How to read meteorological data with `read_mdf` function#

from __future__ import annotations

import pandas as pd

from cdm_reader_mapper import properties, read_mdf, test_data

---------------------------------------------------------------------------
ModuleNotFoundError                       Traceback (most recent call last)
Cell In[1], line 5
      1 from __future__ import annotations
      2 
      3 import pandas as pd
      4 
----> 5 from cdm_reader_mapper import properties, read_mdf, test_data

ModuleNotFoundError: No module named 'cdm_reader_mapper'

The cdm_reader_mapper.read_mdf function and is a tool designed to read data files compliant with a user specified data model.

It was developed with the initial idea to read the IMMA data format, but it was further enhanced to account for other meteorological data formats.

Lets see an example for a typical file from ICOADSv3.0.. We pick an specific monthly output for a Source/Deck. In this case data from the Marine Meterological Journals data set SID/DCK: 125-704 for Oct 1878.

The .imma file looks like this:

data_path = test_data.test_icoads_r300_d704["source"]

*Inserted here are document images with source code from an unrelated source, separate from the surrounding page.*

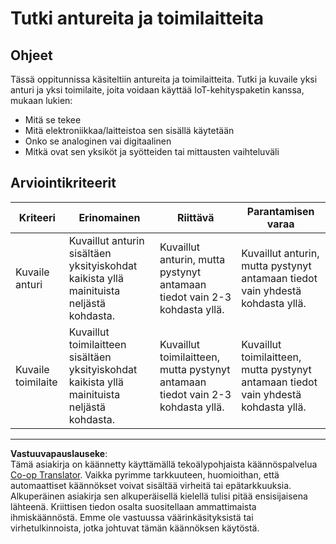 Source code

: <!--
CO_OP_TRANSLATOR_METADATA:
{
  "original_hash": "c5a568320b1159394108544807895337",
  "translation_date": "2025-08-27T21:52:44+00:00",
  "source_file": "1-getting-started/lessons/3-sensors-and-actuators/assignment.md",
  "language_code": "fi"
}
-->
# Tutki antureita ja toimilaitteita

## Ohjeet

Tässä oppitunnissa käsiteltiin antureita ja toimilaitteita. Tutki ja kuvaile yksi anturi ja yksi toimilaite, joita voidaan käyttää IoT-kehityspaketin kanssa, mukaan lukien:

* Mitä se tekee
* Mitä elektroniikkaa/laitteistoa sen sisällä käytetään
* Onko se analoginen vai digitaalinen
* Mitkä ovat sen yksiköt ja syötteiden tai mittausten vaihteluväli

## Arviointikriteerit

| Kriteeri | Erinomainen | Riittävä | Parantamisen varaa |
| -------- | ----------- | -------- | ------------------ |
| Kuvaile anturi | Kuvaillut anturin sisältäen yksityiskohdat kaikista yllä mainituista neljästä kohdasta. | Kuvaillut anturin, mutta pystynyt antamaan tiedot vain 2-3 kohdasta yllä. | Kuvaillut anturin, mutta pystynyt antamaan tiedot vain yhdestä kohdasta yllä. |
| Kuvaile toimilaite | Kuvaillut toimilaitteen sisältäen yksityiskohdat kaikista yllä mainituista neljästä kohdasta. | Kuvaillut toimilaitteen, mutta pystynyt antamaan tiedot vain 2-3 kohdasta yllä. | Kuvaillut toimilaitteen, mutta pystynyt antamaan tiedot vain yhdestä kohdasta yllä. |

---

**Vastuuvapauslauseke**:  
Tämä asiakirja on käännetty käyttämällä tekoälypohjaista käännöspalvelua [Co-op Translator](https://github.com/Azure/co-op-translator). Vaikka pyrimme tarkkuuteen, huomioithan, että automaattiset käännökset voivat sisältää virheitä tai epätarkkuuksia. Alkuperäinen asiakirja sen alkuperäisellä kielellä tulisi pitää ensisijaisena lähteenä. Kriittisen tiedon osalta suositellaan ammattimaista ihmiskäännöstä. Emme ole vastuussa väärinkäsityksistä tai virhetulkinnoista, jotka johtuvat tämän käännöksen käytöstä.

data_ori = pd.read_table(data_path)
data_ori.head()

2025-08-13 11:12:54,043 - root - INFO - Attempting to fetch remote file: icoads/r300/d704/input/icoads_r300_d704_1878-10-01_subset.imma.md5

	18781020 600 4228 29159 130623 10Panay 12325123 9961 4 165 17128704125 5 0 1 1FF111F11AAA1AAAA1AAA 9815020N163002199 0 100200180003Panay 78011118737S.P.Bray,Jr 013231190214 Bulkhead of cabin 1- .1022200200180014Boston Rio de Janeiro 300200180014001518781020 4220N 6630W 10 E 400200180014001518781020102 85 EXS WSW 0629601 58 BOC CU05R
0	18781020 800 4231 29197 130623 10Panay 1...
1	187810201000 4233 29236 130623 10Panay 1...
2	187810201200 4235 29271 130623 10Panay 1...
3	187810201400 4237 29310 130623 10Panay 1...

Very messy to just read into python!

This is why we need the mdf_reader tool, to helps us put those imma files in a pandas.DataFrame format. For that we need need a schema.

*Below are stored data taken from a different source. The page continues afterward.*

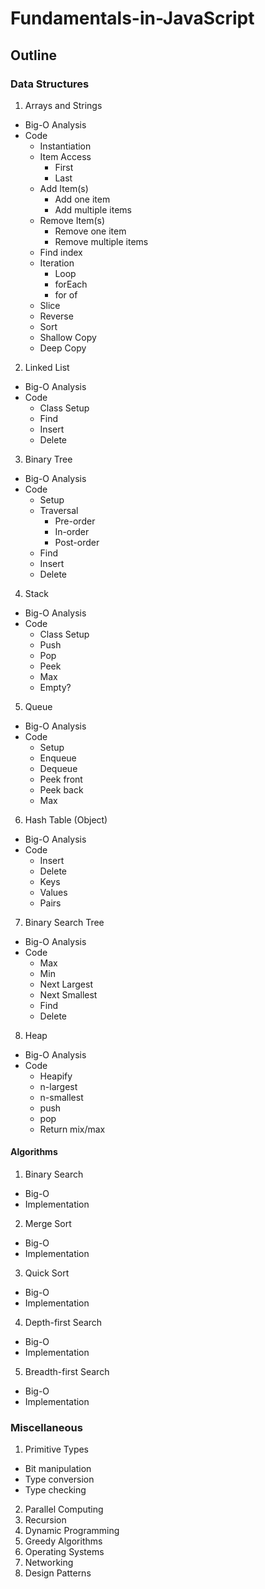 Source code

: # Fundamentals-in-JavaScript

## Outline

### Data Structures
1. Arrays and Strings
  * Big-O Analysis
  * Code
    * Instantiation
    * Item Access
      * First
      * Last
    * Add Item(s)
      * Add one item
      * Add multiple items
    * Remove Item(s)
      * Remove one item
      * Remove multiple items
    * Find index
    * Iteration
      * Loop
      * forEach
      * for of
    * Slice
    * Reverse
    * Sort
    * Shallow Copy
    * Deep Copy
2. Linked List
  * Big-O Analysis
  * Code
    * Class Setup
    * Find
    * Insert
    * Delete
3. Binary Tree
  * Big-O Analysis
  * Code
    * Setup
    * Traversal
      * Pre-order
      * In-order
      * Post-order
    * Find
    * Insert
    * Delete
4. Stack
  * Big-O Analysis
  * Code
    * Class Setup
    * Push
    * Pop
    * Peek
    * Max
    * Empty?
5. Queue
  * Big-O Analysis
  * Code
    * Setup
    * Enqueue
    * Dequeue
    * Peek front
    * Peek back
    * Max
6. Hash Table (Object)
  * Big-O Analysis
  * Code
    * Insert
    * Delete
    * Keys
    * Values
    * Pairs
7. Binary Search Tree
  * Big-O Analysis
  * Code
    * Max
    * Min
    * Next Largest
    * Next Smallest
    * Find
    * Delete
8. Heap
  * Big-O Analysis
  * Code
    * Heapify
    * n-largest
    * n-smallest
    * push
    * pop
    * Return mix/max

#### Algorithms
1. Binary Search
  * Big-O
  * Implementation
2. Merge Sort
  * Big-O
  * Implementation
3. Quick Sort
  * Big-O
  * Implementation
4. Depth-first Search
  * Big-O
  * Implementation
5. Breadth-first Search
  * Big-O
  * Implementation

### Miscellaneous
1. Primitive Types
  * Bit manipulation
  * Type conversion
  * Type checking
2. Parallel Computing
3. Recursion
4. Dynamic Programming
5. Greedy Algorithms
6. Operating Systems
7. Networking
8. Design Patterns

A schema file gathers a collection of descriptors that enable the mdf_reader tool to access the content of a data model/ schema and extract the sections of the raw data file that contains meaningful information. These schema files are the bones of the data model, basically .json files outlining the structure of the incoming raw data.

The mdf_reader takes this information and translate the characteristics of the data to a python pandas dataframe.

The tool has several schema templates build in.

properties.supported_data_models

['craid', 'gdac', 'icoads', 'pub47']

Schemas can be designed to be deck specific like the example below

schema = "icoads_r300_d704"

data = read_mdf(data_path, imodel=schema)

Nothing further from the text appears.